Observer Scene | Tuesday, September 9, 2003

Last year, the Notre Dame football team entered the season with a new coach, a new spirit and a burning desire to return to glory.

This year, the Fightin Irish take the field with the same coach, the same spirit, the same goal -and an ESPN camera crew recording their every step along the way.

Due to the success and renewed reputation of the Notre Dame football program, ESPN decided to feature the Irish for its show “The Season.” Every Tuesday night, the sports network will air a 60-minute episode following Notre Dame and the team, both on and off the field.

“The Season,” which started a few years ago, has followed such teams as St. John’s college basketball program and the Oklahoma Sooners college football program. The show followed both the successes and failures in the lives of coaches and players.

‘The Season” was created when producers decided to film a different South Eastern Conference (SEC) school each week during football season, following them through preparations for the games, the games themselves and the happenings of a collegiate sports program.

On their filming adventures of SEC schools, ESPN featured the Louisiana State University Tigers, the University of South Carolina Gamecocks and the University of Georgia Bulldogs, along with a few other schools also included in the SEC.

“The Season’s” crew began filming the week-long preparations for the upcoming game, which would take place on Saturday at the end of each week. “The Season” taped the numerous practices, whether physical or mental, like when the team sat down and watched film footage from the opposition to prepare themselves for their tactics.

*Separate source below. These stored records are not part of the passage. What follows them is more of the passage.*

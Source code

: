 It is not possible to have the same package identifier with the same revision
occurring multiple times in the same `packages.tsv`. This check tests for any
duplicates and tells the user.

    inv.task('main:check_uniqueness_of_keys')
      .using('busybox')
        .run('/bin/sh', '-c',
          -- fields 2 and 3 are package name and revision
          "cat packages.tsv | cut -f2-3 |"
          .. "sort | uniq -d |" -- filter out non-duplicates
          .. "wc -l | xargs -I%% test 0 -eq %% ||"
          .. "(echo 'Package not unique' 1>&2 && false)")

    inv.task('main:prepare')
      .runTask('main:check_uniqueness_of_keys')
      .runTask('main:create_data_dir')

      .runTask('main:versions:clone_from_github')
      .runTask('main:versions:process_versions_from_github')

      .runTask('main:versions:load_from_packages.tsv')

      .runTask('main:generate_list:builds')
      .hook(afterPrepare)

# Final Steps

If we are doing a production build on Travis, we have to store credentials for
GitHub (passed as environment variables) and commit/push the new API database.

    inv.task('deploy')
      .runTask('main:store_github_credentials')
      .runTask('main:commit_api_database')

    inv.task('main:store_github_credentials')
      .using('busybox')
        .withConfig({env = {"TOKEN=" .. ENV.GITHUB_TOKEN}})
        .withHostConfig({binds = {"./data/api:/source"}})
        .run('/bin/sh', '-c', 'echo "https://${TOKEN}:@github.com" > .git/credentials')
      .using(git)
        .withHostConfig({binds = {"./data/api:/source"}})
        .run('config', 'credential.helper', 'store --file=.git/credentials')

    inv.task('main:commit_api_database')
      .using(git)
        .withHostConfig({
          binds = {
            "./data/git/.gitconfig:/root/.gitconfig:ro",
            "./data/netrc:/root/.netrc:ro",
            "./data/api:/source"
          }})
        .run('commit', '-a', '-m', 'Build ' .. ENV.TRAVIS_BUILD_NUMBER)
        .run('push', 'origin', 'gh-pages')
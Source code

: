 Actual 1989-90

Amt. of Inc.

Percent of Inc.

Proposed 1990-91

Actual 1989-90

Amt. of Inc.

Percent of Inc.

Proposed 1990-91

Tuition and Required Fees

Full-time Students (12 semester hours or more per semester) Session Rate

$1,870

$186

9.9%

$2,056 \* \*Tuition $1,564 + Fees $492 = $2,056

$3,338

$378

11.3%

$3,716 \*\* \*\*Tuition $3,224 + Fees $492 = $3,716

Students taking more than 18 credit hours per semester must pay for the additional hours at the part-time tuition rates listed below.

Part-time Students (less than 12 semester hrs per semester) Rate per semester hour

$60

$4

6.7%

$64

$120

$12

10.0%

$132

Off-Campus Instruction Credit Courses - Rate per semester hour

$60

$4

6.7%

The show also revealed numerous other traditions that the specified school participated in to prepare themselves for the game on Saturday. “The Season” gives an in-depth view of each school’s athletic program by going behind the scenes into the locker room and through the rigorous training.

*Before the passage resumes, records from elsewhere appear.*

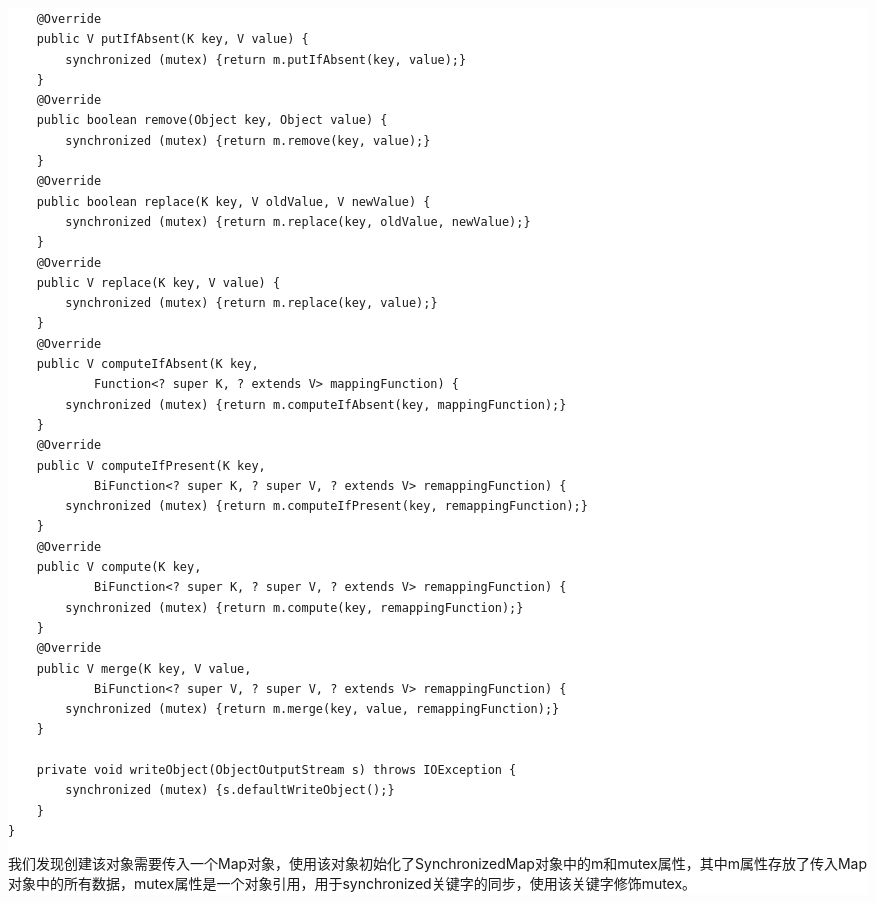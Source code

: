         @Override
        public V putIfAbsent(K key, V value) {
            synchronized (mutex) {return m.putIfAbsent(key, value);}
        }
        @Override
        public boolean remove(Object key, Object value) {
            synchronized (mutex) {return m.remove(key, value);}
        }
        @Override
        public boolean replace(K key, V oldValue, V newValue) {
            synchronized (mutex) {return m.replace(key, oldValue, newValue);}
        }
        @Override
        public V replace(K key, V value) {
            synchronized (mutex) {return m.replace(key, value);}
        }
        @Override
        public V computeIfAbsent(K key,
                Function<? super K, ? extends V> mappingFunction) {
            synchronized (mutex) {return m.computeIfAbsent(key, mappingFunction);}
        }
        @Override
        public V computeIfPresent(K key,
                BiFunction<? super K, ? super V, ? extends V> remappingFunction) {
            synchronized (mutex) {return m.computeIfPresent(key, remappingFunction);}
        }
        @Override
        public V compute(K key,
                BiFunction<? super K, ? super V, ? extends V> remappingFunction) {
            synchronized (mutex) {return m.compute(key, remappingFunction);}
        }
        @Override
        public V merge(K key, V value,
                BiFunction<? super V, ? super V, ? extends V> remappingFunction) {
            synchronized (mutex) {return m.merge(key, value, remappingFunction);}
        }

        private void writeObject(ObjectOutputStream s) throws IOException {
            synchronized (mutex) {s.defaultWriteObject();}
        }
    }

我们发现创建该对象需要传入一个Map对象，使用该对象初始化了SynchronizedMap对象中的m和mutex属性，其中m属性存放了传入Map对象中的所有数据，mutex属性是一个对象引用，用于synchronized关键字的同步，使用该关键字修饰mutex。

“The Season,” approached former Irish head football coach Bob Davie two years ago but was forced unexpectedly to conclude filming their season before the first episode even aired. Complications arose and upset Davie; the crew for “The Season” overstepped its allotted guidelines, forcing Davie to remove the ESPN crew from the locker room.

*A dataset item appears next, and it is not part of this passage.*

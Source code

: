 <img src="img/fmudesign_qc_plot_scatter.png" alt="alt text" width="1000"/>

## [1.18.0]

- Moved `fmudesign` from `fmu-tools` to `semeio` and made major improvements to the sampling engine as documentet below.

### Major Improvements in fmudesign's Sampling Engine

This year, the producers of “The Season” approached Notre Dame Coach Tyrone Willingham to follow the Irish as they progress through the 2003 football season. Willingham agreed, as long as they follow his guidelines. He set forth strict rules and regulations for the crew; they are not allowed inside the Irish locker room or at Irish staff meetings. Willingham does not want the influence of ESPN to get in the way of their focus on finding success in their football season. He has informed ESPN that, if “The Season” crew interrupts or affects the team in any negative manner, they are to leave.

ESPN began its coverage of the Notre Dame program with the start of training in early August. It plans to show how the coaching staff prepares each and every player for the upcoming season.

Although Notre Dame has been nationally televised every Saturday for the last decade, “The Season” provides a unique view into the heart of the tradition that Irish fans consider to be Notre Dame. From student managers painting the football helmets each week to the famed student section that has turned into a “Sea of Green,” there is more tradition in Notre Dame football than in most schools. “The Season” reveals a glimpse of what goes on behind closed doors, showing a Notre Dame that most people, even students and fans, never see.

This season, with “The Shirt” reading “Here Come The Irish,” Notre Dame intends to be known as a terror in the eyes of their opponents. The Irish are already revered as one of the teams to beat for the 2003 season.

Whether the Irish play well or not, Notre Dame has, and always will be, a team that colleges will want to play. They represent prestige that has culminated in years of success. It is only expected that such a storied program as Notre Dame will finally be recognized for the heritage and tradition it has promoted for decades.

Part of the heritage includes The Four Horsemen and Knute Rockne, but from there, the list goes on. Eleven national championships have graced the walls of the house that Rockne built.

Fitting as it is, the Fightin’ Irish of Notre Dame will finally have their story told. They will no longer simply appear on NBC for a mere four hours each Saturday afternoon of college football season. For one hour a week, people can look in on this hallowed Notre Dame football program – “The Season: Inside Notre Dame.”

This look into Notre Dame football premieres tonight at 7 p.m. South Bend time. It will air for the next 10 weeks on the same night and time, giving Irish fans all over the country a wonderful opportunity to take a deeper look into a developing program, which many fans hope will bring even more glory and honor to Notre Dame football.